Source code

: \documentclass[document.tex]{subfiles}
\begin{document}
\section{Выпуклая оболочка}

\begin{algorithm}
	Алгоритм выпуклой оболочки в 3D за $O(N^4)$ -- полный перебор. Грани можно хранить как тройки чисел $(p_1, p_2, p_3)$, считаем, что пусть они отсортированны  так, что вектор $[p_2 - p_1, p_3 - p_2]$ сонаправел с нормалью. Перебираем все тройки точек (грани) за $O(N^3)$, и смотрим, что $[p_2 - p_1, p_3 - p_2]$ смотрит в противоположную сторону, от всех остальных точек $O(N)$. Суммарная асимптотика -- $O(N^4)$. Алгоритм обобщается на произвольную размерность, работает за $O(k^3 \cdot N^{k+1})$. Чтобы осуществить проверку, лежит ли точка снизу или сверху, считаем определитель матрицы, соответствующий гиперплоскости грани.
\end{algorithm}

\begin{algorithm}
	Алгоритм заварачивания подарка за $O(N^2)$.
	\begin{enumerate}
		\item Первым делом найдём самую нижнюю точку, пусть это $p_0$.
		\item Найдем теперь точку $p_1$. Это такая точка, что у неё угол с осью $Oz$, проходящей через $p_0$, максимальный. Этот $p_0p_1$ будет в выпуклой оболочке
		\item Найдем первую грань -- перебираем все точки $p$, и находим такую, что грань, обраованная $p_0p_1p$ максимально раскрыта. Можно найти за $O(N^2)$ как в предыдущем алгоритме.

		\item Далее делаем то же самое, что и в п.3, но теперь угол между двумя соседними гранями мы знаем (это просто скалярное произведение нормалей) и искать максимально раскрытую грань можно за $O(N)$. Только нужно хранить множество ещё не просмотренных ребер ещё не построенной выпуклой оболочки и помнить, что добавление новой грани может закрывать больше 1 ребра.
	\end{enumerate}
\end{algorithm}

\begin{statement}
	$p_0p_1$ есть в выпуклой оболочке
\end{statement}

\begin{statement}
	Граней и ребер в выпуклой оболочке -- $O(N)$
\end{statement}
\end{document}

▬▬▬▬▬▬▬▬▬▬

### Work to be completed
Go through the records and copy each line with "item" in it.

### Answer to this problem
		\item Первым делом найдём самую нижнюю точку, пусть это $p_0$.
		\item Найдем теперь точку $p_1$. Это такая точка, что у неё угол с осью $Oz$, проходящей через $p_0$, максимальный. Этот $p_0p_1$ будет в выпуклой оболочке
		\item Найдем первую грань -- перебираем все точки $p$, и находим такую, что грань, обраованная $p_0p_1p$ максимально раскрыта. Можно найти за $O(N^2)$ как в предыдущем алгоритме.
		\item Далее делаем то же самое, что и в п.3, но теперь угол между двумя соседними гранями мы знаем (это просто скалярное произведение нормалей) и искать максимально раскрытую грань можно за $O(N)$. Только нужно хранить множество ещё не просмотренных ребер ещё не построенной выпуклой оболочки и помнить, что добавление новой грани может закрывать больше 1 ребра.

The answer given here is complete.